### Record extracts ###
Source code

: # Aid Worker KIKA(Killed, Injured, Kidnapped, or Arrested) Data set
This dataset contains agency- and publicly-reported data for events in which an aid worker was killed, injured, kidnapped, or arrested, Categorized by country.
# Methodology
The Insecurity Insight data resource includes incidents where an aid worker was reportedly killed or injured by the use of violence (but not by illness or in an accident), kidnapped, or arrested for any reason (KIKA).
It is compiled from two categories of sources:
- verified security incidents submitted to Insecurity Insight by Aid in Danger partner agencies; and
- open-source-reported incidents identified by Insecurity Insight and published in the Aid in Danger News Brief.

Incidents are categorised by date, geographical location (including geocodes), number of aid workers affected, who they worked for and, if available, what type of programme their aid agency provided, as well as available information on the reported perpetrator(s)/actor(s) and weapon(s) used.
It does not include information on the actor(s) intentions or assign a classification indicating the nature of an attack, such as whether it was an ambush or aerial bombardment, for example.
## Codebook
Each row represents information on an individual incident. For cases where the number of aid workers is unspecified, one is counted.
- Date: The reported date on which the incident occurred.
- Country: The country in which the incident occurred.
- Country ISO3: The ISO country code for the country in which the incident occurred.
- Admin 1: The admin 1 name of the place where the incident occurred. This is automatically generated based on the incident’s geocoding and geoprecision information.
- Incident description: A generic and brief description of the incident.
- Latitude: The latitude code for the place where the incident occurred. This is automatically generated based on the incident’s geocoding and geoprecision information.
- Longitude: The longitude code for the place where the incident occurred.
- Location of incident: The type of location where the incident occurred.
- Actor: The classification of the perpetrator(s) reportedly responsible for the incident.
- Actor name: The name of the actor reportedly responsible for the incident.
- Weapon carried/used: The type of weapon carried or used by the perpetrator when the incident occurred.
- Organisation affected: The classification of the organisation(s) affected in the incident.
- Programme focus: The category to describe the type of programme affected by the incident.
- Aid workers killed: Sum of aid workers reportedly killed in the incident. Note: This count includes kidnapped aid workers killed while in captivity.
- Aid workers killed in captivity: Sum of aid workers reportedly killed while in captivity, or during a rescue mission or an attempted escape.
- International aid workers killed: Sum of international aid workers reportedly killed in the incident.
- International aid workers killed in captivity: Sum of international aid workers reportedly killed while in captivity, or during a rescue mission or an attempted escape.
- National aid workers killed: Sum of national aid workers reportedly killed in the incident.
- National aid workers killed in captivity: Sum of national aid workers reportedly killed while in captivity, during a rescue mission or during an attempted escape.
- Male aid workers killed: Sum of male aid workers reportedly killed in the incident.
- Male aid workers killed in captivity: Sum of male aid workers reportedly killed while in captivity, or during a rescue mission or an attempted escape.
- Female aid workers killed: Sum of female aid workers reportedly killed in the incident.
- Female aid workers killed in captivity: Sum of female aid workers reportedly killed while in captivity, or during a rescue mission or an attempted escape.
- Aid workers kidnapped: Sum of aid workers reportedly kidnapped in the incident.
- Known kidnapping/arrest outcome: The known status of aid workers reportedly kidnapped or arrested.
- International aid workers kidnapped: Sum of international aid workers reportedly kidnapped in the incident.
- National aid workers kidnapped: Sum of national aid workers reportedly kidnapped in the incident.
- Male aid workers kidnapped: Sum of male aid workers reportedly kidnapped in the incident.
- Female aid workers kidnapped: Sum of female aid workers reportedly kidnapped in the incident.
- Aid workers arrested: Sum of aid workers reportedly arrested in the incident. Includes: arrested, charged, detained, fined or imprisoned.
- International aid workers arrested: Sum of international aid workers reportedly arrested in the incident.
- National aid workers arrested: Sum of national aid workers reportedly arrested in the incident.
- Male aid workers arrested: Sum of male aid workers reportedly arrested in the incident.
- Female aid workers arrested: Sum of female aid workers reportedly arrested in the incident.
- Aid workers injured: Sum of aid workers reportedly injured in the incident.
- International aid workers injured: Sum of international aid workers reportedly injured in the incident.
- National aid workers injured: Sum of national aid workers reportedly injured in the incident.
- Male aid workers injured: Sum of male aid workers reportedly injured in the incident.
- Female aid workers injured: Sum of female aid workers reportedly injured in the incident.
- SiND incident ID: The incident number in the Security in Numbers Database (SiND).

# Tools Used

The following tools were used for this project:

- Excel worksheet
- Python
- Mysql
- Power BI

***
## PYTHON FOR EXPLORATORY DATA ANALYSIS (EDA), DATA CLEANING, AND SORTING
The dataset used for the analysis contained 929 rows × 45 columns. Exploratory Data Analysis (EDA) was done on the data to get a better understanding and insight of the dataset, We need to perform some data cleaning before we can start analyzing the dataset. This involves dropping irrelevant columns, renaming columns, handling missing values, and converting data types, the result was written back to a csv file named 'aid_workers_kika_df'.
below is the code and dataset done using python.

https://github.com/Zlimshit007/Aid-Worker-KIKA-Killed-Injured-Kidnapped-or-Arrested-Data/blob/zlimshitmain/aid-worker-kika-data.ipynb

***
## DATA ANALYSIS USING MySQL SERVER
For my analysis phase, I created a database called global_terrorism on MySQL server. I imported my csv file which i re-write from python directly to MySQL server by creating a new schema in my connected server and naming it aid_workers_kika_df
###
**What to produce**
All of the lines above are to be restated word for word.

**Exercise solution**
Source code

: # Aid Worker KIKA(Killed, Injured, Kidnapped, or Arrested) Data set
This dataset contains agency- and publicly-reported data for events in which an aid worker was killed, injured, kidnapped, or arrested, Categorized by country.
# Methodology
The Insecurity Insight data resource includes incidents where an aid worker was reportedly killed or injured by the use of violence (but not by illness or in an accident), kidnapped, or arrested for any reason (KIKA).
It is compiled from two categories of sources:
- verified security incidents submitted to Insecurity Insight by Aid in Danger partner agencies; and
- open-source-reported incidents identified by Insecurity Insight and published in the Aid in Danger News Brief.

Incidents are categorised by date, geographical location (including geocodes), number of aid workers affected, who they worked for and, if available, what type of programme their aid agency provided, as well as available information on the reported perpetrator(s)/actor(s) and weapon(s) used.
It does not include information on the actor(s) intentions or assign a classification indicating the nature of an attack, such as whether it was an ambush or aerial bombardment, for example.
## Codebook
Each row represents information on an individual incident. For cases where the number of aid workers is unspecified, one is counted.
- Date: The reported date on which the incident occurred.
- Country: The country in which the incident occurred.
- Country ISO3: The ISO country code for the country in which the incident occurred.
- Admin 1: The admin 1 name of the place where the incident occurred. This is automatically generated based on the incident’s geocoding and geoprecision information.
- Incident description: A generic and brief description of the incident.
- Latitude: The latitude code for the place where the incident occurred. This is automatically generated based on the incident’s geocoding and geoprecision information.
- Longitude: The longitude code for the place where the incident occurred.
- Location of incident: The type of location where the incident occurred.
- Actor: The classification of the perpetrator(s) reportedly responsible for the incident.
- Actor name: The name of the actor reportedly responsible for the incident.
- Weapon carried/used: The type of weapon carried or used by the perpetrator when the incident occurred.
- Organisation affected: The classification of the organisation(s) affected in the incident.
- Programme focus: The category to describe the type of programme affected by the incident.
- Aid workers killed: Sum of aid workers reportedly killed in the incident. Note: This count includes kidnapped aid workers killed while in captivity.
- Aid workers killed in captivity: Sum of aid workers reportedly killed while in captivity, or during a rescue mission or an attempted escape.
- International aid workers killed: Sum of international aid workers reportedly killed in the incident.
- International aid workers killed in captivity: Sum of international aid workers reportedly killed while in captivity, or during a rescue mission or an attempted escape.
- National aid workers killed: Sum of national aid workers reportedly killed in the incident.
- National aid workers killed in captivity: Sum of national aid workers reportedly killed while in captivity, during a rescue mission or during an attempted escape.
- Male aid workers killed: Sum of male aid workers reportedly killed in the incident.
- Male aid workers killed in captivity: Sum of male aid workers reportedly killed while in captivity, or during a rescue mission or an attempted escape.
- Female aid workers killed: Sum of female aid workers reportedly killed in the incident.
- Female aid workers killed in captivity: Sum of female aid workers reportedly killed while in captivity, or during a rescue mission or an attempted escape.
- Aid workers kidnapped: Sum of aid workers reportedly kidnapped in the incident.
- Known kidnapping/arrest outcome: The known status of aid workers reportedly kidnapped or arrested.
- International aid workers kidnapped: Sum of international aid workers reportedly kidnapped in the incident.
- National aid workers kidnapped: Sum of national aid workers reportedly kidnapped in the incident.
- Male aid workers kidnapped: Sum of male aid workers reportedly kidnapped in the incident.
- Female aid workers kidnapped: Sum of female aid workers reportedly kidnapped in the incident.
- Aid workers arrested: Sum of aid workers reportedly arrested in the incident. Includes: arrested, charged, detained, fined or imprisoned.
- International aid workers arrested: Sum of international aid workers reportedly arrested in the incident.
- National aid workers arrested: Sum of national aid workers reportedly arrested in the incident.
- Male aid workers arrested: Sum of male aid workers reportedly arrested in the incident.
- Female aid workers arrested: Sum of female aid workers reportedly arrested in the incident.
- Aid workers injured: Sum of aid workers reportedly injured in the incident.
- International aid workers injured: Sum of international aid workers reportedly injured in the incident.
- National aid workers injured: Sum of national aid workers reportedly injured in the incident.
- Male aid workers injured: Sum of male aid workers reportedly injured in the incident.
- Female aid workers injured: Sum of female aid workers reportedly injured in the incident.
- SiND incident ID: The incident number in the Security in Numbers Database (SiND).

# Tools Used

The following tools were used for this project:

- Excel worksheet
- Python
- Mysql
- Power BI

***
## PYTHON FOR EXPLORATORY DATA ANALYSIS (EDA), DATA CLEANING, AND SORTING
The dataset used for the analysis contained 929 rows × 45 columns. Exploratory Data Analysis (EDA) was done on the data to get a better understanding and insight of the dataset, We need to perform some data cleaning before we can start analyzing the dataset. This involves dropping irrelevant columns, renaming columns, handling missing values, and converting data types, the result was written back to a csv file named 'aid_workers_kika_df'.
below is the code and dataset done using python.

https://github.com/Zlimshit007/Aid-Worker-KIKA-Killed-Injured-Kidnapped-or-Arrested-Data/blob/zlimshitmain/aid-worker-kika-data.ipynb

***
## DATA ANALYSIS USING MySQL SERVER
For my analysis phase, I created a database called global_terrorism on MySQL server. I imported my csv file which i re-write from python directly to MySQL server by creating a new schema in my connected server and naming it aid_workers_kika_df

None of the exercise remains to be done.